INPUT RECORDS Start Marker

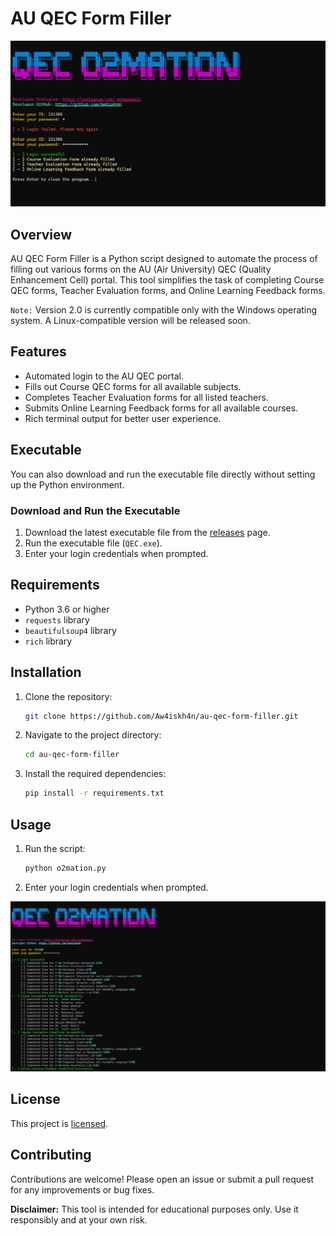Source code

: # AU QEC Form Filler

![Banner](screenshots/interface.png)

## Overview

AU QEC Form Filler is a Python script designed to automate the process of filling out various forms on the AU (Air University) QEC (Quality Enhancement Cell) portal. This tool simplifies the task of completing Course QEC forms, Teacher Evaluation forms, and Online Learning Feedback forms.

` Note: ` Version 2.0 is currently compatible only with the Windows operating system. A Linux-compatible version will be released soon.

## Features

- Automated login to the AU QEC portal.
- Fills out Course QEC forms for all available subjects.
- Completes Teacher Evaluation forms for all listed teachers.
- Submits Online Learning Feedback forms for all available courses.
- Rich terminal output for better user experience.

## Executable

You can also download and run the executable file directly without setting up the Python environment. 

### Download and Run the Executable

1. Download the latest executable file from the [releases](https://github.com/Aw4iskh4n/au-qec-form-filler/releases) page.
2. Run the executable file (`QEC.exe`).
3. Enter your login credentials when prompted.

## Requirements

- Python 3.6 or higher
- `requests` library
- `beautifulsoup4` library
- `rich` library

## Installation

1. Clone the repository:
    ```bash
    git clone https://github.com/Aw4iskh4n/au-qec-form-filler.git
    ```
2. Navigate to the project directory:
    ```bash
    cd au-qec-form-filler
    ```
3. Install the required dependencies:
    ```bash
    pip install -r requirements.txt
    ```

## Usage

1. Run the script:
    ```bash
    python o2mation.py
    ```
2. Enter your login credentials when prompted.

![Banner](screenshots/filled.png)

## License

This project is [licensed](https://github.com/Aw4iskh4n/au-qec-form-filler/blob/main/LICIENSE).

## Contributing

Contributions are welcome! Please open an issue or submit a pull request for any improvements or bug fixes.



**Disclaimer:** This tool is intended for educational purposes only. Use it responsibly and at your own risk.
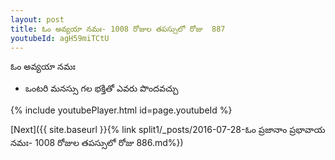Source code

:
 ```yaml
---
layout: post
title: ఓం అవ్యయా నమః- 1008 రోజుల తపస్సులో రోజు  887
youtubeId: agH59miTCtU
---
```

 
 
 ఓం అవ్యయా నమః  
 
 -  ఒంటరి మనస్సు గల భక్తితో ఎవరు పొందవచ్చు 
 
  
 
  
 
 
 
 
 
 


{% include youtubePlayer.html id=page.youtubeId %}
 
[Next]({{ site.baseurl }}{% link  split1/_posts/2016-07-28-ఓం ప్రజానాం ప్రభావాయ నమః- 1008 రోజుల తపస్సులో రోజు  886.md%})
 
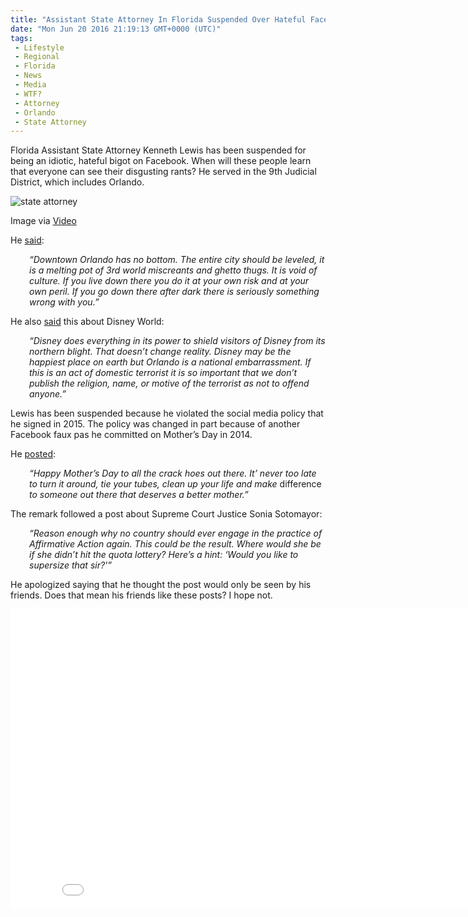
 ```yaml
---
title: "Assistant State Attorney In Florida Suspended Over Hateful Facebook Post"
date: "Mon Jun 20 2016 21:19:13 GMT+0000 (UTC)"
tags: 
 - Lifestyle
 - Regional
 - Florida
 - News
 - Media
 - WTF?
 - Attorney
 - Orlando
 - State Attorney
---
```

<p><!-- Quick Adsense WordPress Plugin: http://quicksense.net/ --></p><p>Florida Assistant State Attorney Kenneth Lewis has been suspended for being an idiotic, hateful bigot on Facebook. When will these people learn that everyone can see their disgusting rants? He served in the 9th Judicial District, which includes Orlando.</p><div id="attachment_138257" style="width: 650px" class="wp-caption aligncenter"><img class="wp-image-138257" src="//i2.wp.com/cdn.liberalamerica.org/wp-content/uploads/2016/06/ken_lewis.png?resize=640%2C359" alt="state attorney" data-recalc-dims="1">
<p class="wp-caption-text">Image via <a href="https://www.youtube.com/watch?v=Mh9OB0teSX8" onclick="__gaTracker(&apos;send&apos;, &apos;event&apos;, &apos;outbound-article&apos;, &apos;https://www.youtube.com/watch?v=Mh9OB0teSX8&apos;, &apos;Video&apos;);">Video</a></p>
</div><p>He <a href="http://www.dailykos.com/stories/2016/6/18/1540166/-Florida-Assistant-State-Attorney-Kenneth-Lewis-Suspended-For-Offensive-Anti-Orlando-Facebook-Rant?detail=facebook" onclick="__gaTracker(&apos;send&apos;, &apos;event&apos;, &apos;outbound-article&apos;, &apos;http://www.dailykos.com/stories/2016/6/18/1540166/-Florida-Assistant-State-Attorney-Kenneth-Lewis-Suspended-For-Offensive-Anti-Orlando-Facebook-Rant?detail=facebook&apos;, &apos;said&apos;);" target="_blank">said</a>:</p><p style="padding-left: 30px;"><em>&#x201C;Downtown Orlando has no bottom. The entire city should be leveled, it is a melting pot of 3rd world miscreants and ghetto thugs. It is void of culture.&#xA0;If you live down there you do it at your own risk and at your own peril. If you go down there after dark there is seriously something wrong with you.&#x201D;</em></p><p>He also <a href="http://knightnews.com/2016/06/prosecutor-ken-lewis-suspended-over-offensive-orlando-facebook-posts/" onclick="__gaTracker(&apos;send&apos;, &apos;event&apos;, &apos;outbound-article&apos;, &apos;http://knightnews.com/2016/06/prosecutor-ken-lewis-suspended-over-offensive-orlando-facebook-posts/&apos;, &apos;said&apos;);" target="_blank">said</a> this about Disney World:</p><p style="padding-left: 30px;"><em>&#x201C;Disney does everything in its power to shield visitors of Disney from its northern blight. That doesn&#x2019;t change reality. Disney may be the happiest place on earth but Orlando is a national embarrassment. If this is an act of domestic terrorist it is so important that we don&#x2019;t publish the religion, name, or motive of the terrorist as not to offend anyone.&#x201D;</em></p><p>Lewis has been suspended because he violated the social media policy that he signed in 2015. The policy was changed in part because of another Facebook faux pas he committed on Mother&#x2019;s Day in 2014.</p><p>He <a href="http://www.nbcnews.com/storyline/orlando-nightclub-massacre/florida-official-kenneth-lewis-suspended-over-anti-orlando-facebook-post-n594966" onclick="__gaTracker(&apos;send&apos;, &apos;event&apos;, &apos;outbound-article&apos;, &apos;http://www.nbcnews.com/storyline/orlando-nightclub-massacre/florida-official-kenneth-lewis-suspended-over-anti-orlando-facebook-post-n594966&apos;, &apos;posted&apos;);">posted</a>:</p><p style="padding-left: 30px;"><em>&#x201C;Happy Mother&#x2019;s Day to all the crack hoes out there. It&#x2019; never too late to turn it around, tie your tubes, clean up your life and make </em>difference<em> to someone out there that deserves a better mother.&#x201D;</em></p><p><!-- Quick Adsense WordPress Plugin: http://quicksense.net/ --></p><p>The remark&#xA0;followed a post about Supreme Court Justice Sonia Sotomayor:</p><p style="padding-left: 30px;"><em>&#x201C;Reason enough why no country should ever engage in the practice of Affirmative Action again. This could be the result. Where would she be if she didn&#x2019;t hit the quota lottery? Here&#x2019;s a hint: &#x2018;Would you like to supersize that sir?&apos;&#x201D;</em></p><p>He apologized saying that he thought the post would only be seen by his friends. Does that mean his friends like these posts? I hope not.</p><p><iframe width="853" height="480" src="//www.youtube.com/embed/Mh9OB0teSX8" frameborder="0" allowfullscreen></iframe></p><div style="font-size:0px;height:0px;line-height:0px;margin:0;padding:0;clear:both"></div>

INPUT RECORDS End Marker

■ **WORK TO BE COMPLETED**: Leave out the images and copy every record above exactly.

■ **RESPONSE**:
Source code

: # AU QEC Form Filler

![Banner](screenshots/interface.png)

## Overview

AU QEC Form Filler is a Python script designed to automate the process of filling out various forms on the AU (Air University) QEC (Quality Enhancement Cell) portal. This tool simplifies the task of completing Course QEC forms, Teacher Evaluation forms, and Online Learning Feedback forms.

` Note: ` Version 2.0 is currently compatible only with the Windows operating system. A Linux-compatible version will be released soon.

## Features

- Automated login to the AU QEC portal.
- Fills out Course QEC forms for all available subjects.
- Completes Teacher Evaluation forms for all listed teachers.
- Submits Online Learning Feedback forms for all available courses.
- Rich terminal output for better user experience.

## Executable

You can also download and run the executable file directly without setting up the Python environment. 

### Download and Run the Executable

1. Download the latest executable file from the [releases](https://github.com/Aw4iskh4n/au-qec-form-filler/releases) page.
2. Run the executable file (`QEC.exe`).
3. Enter your login credentials when prompted.

## Requirements

- Python 3.6 or higher
- `requests` library
- `beautifulsoup4` library
- `rich` library

## Installation

1. Clone the repository:
    ```bash
    git clone https://github.com/Aw4iskh4n/au-qec-form-filler.git
    ```
2. Navigate to the project directory:
    ```bash
    cd au-qec-form-filler
    ```
3. Install the required dependencies:
    ```bash
    pip install -r requirements.txt
    ```

## Usage

1. Run the script:
    ```bash
    python o2mation.py
    ```
2. Enter your login credentials when prompted.

![Banner](screenshots/filled.png)

## License

This project is [licensed](https://github.com/Aw4iskh4n/au-qec-form-filler/blob/main/LICIENSE).

## Contributing

Contributions are welcome! Please open an issue or submit a pull request for any improvements or bug fixes.



**Disclaimer:** This tool is intended for educational purposes only. Use it responsibly and at your own risk.
Source code

:
 ```yaml
---
layout: post
title: ఓం అవ్యయా నమః- 1008 రోజుల తపస్సులో రోజు  887
youtubeId: agH59miTCtU
---
```

 
 
 ఓం అవ్యయా నమః  
 
 -  ఒంటరి మనస్సు గల భక్తితో ఎవరు పొందవచ్చు 
 
  
 
  
 
 
 
 
 
 


{% include youtubePlayer.html id=page.youtubeId %}
 
[Next]({{ site.baseurl }}{% link  split1/_posts/2016-07-28-ఓం ప్రజానాం ప్రభావాయ నమః- 1008 రోజుల తపస్సులో రోజు  886.md%})
 
 ```yaml
---
title: "Assistant State Attorney In Florida Suspended Over Hateful Facebook Post"
date: "Mon Jun 20 2016 21:19:13 GMT+0000 (UTC)"
tags: 
 - Lifestyle
 - Regional
 - Florida
 - News
 - Media
 - WTF?
 - Attorney
 - Orlando
 - State Attorney
---
```

<p><!-- Quick Adsense WordPress Plugin: http://quicksense.net/ --></p><p>Florida Assistant State Attorney Kenneth Lewis has been suspended for being an idiotic, hateful bigot on Facebook. When will these people learn that everyone can see their disgusting rants? He served in the 9th Judicial District, which includes Orlando.</p><div id="attachment_138257" style="width: 650px" class="wp-caption aligncenter"><img class="wp-image-138257" src="//i2.wp.com/cdn.liberalamerica.org/wp-content/uploads/2016/06/ken_lewis.png?resize=640%2C359" alt="state attorney" data-recalc-dims="1">
<p class="wp-caption-text">Image via <a href="https://www.youtube.com/watch?v=Mh9OB0teSX8" onclick="__gaTracker(&apos;send&apos;, &apos;event&apos;, &apos;outbound-article&apos;, &apos;https://www.youtube.com/watch?v=Mh9OB0teSX8&apos;, &apos;Video&apos;);">Video</a></p>
</div><p>He <a href="http://www.dailykos.com/stories/2016/6/18/1540166/-Florida-Assistant-State-Attorney-Kenneth-Lewis-Suspended-For-Offensive-Anti-Orlando-Facebook-Rant?detail=facebook" onclick="__gaTracker(&apos;send&apos;, &apos;event&apos;, &apos;outbound-article&apos;, &apos;http://www.dailykos.com/stories/2016/6/18/1540166/-Florida-Assistant-State-Attorney-Kenneth-Lewis-Suspended-For-Offensive-Anti-Orlando-Facebook-Rant?detail=facebook&apos;, &apos;said&apos;);" target="_blank">said</a>:</p><p style="padding-left: 30px;"><em>&#x201C;Downtown Orlando has no bottom. The entire city should be leveled, it is a melting pot of 3rd world miscreants and ghetto thugs. It is void of culture.&#xA0;If you live down there you do it at your own risk and at your own peril. If you go down there after dark there is seriously something wrong with you.&#x201D;</em></p><p>He also <a href="http://knightnews.com/2016/06/prosecutor-ken-lewis-suspended-over-offensive-orlando-facebook-posts/" onclick="__gaTracker(&apos;send&apos;, &apos;event&apos;, &apos;outbound-article&apos;, &apos;http://knightnews.com/2016/06/prosecutor-ken-lewis-suspended-over-offensive-orlando-facebook-posts/&apos;, &apos;said&apos;);" target="_blank">said</a> this about Disney World:</p><p style="padding-left: 30px;"><em>&#x201C;Disney does everything in its power to shield visitors of Disney from its northern blight. That doesn&#x2019;t change reality. Disney may be the happiest place on earth but Orlando is a national embarrassment. If this is an act of domestic terrorist it is so important that we don&#x2019;t publish the religion, name, or motive of the terrorist as not to offend anyone.&#x201D;</em></p><p>Lewis has been suspended because he violated the social media policy that he signed in 2015. The policy was changed in part because of another Facebook faux pas he committed on Mother&#x2019;s Day in 2014.</p><p>He <a href="http://www.nbcnews.com/storyline/orlando-nightclub-massacre/florida-official-kenneth-lewis-suspended-over-anti-orlando-facebook-post-n594966" onclick="__gaTracker(&apos;send&apos;, &apos;event&apos;, &apos;outbound-article&apos;, &apos;http://www.nbcnews.com/storyline/orlando-nightclub-massacre/florida-official-kenneth-lewis-suspended-over-anti-orlando-facebook-post-n594966&apos;, &apos;posted&apos;);">posted</a>:</p><p style="padding-left: 30px;"><em>&#x201C;Happy Mother&#x2019;s Day to all the crack hoes out there. It&#x2019; never too late to turn it around, tie your tubes, clean up your life and make </em>difference<em> to someone out there that deserves a better mother.&#x201D;</em></p><p><!-- Quick Adsense WordPress Plugin: http://quicksense.net/ --></p><p>The remark&#xA0;followed a post about Supreme Court Justice Sonia Sotomayor:</p><p style="padding-left: 30px;"><em>&#x201C;Reason enough why no country should ever engage in the practice of Affirmative Action again. This could be the result. Where would she be if she didn&#x2019;t hit the quota lottery? Here&#x2019;s a hint: &#x2018;Would you like to supersize that sir?&apos;&#x201D;</em></p><p>He apologized saying that he thought the post would only be seen by his friends. Does that mean his friends like these posts? I hope not.</p><p><iframe width="853" height="480" src="//www.youtube.com/embed/Mh9OB0teSX8" frameborder="0" allowfullscreen></iframe></p><div style="font-size:0px;height:0px;line-height:0px;margin:0;padding:0;clear:both"></div>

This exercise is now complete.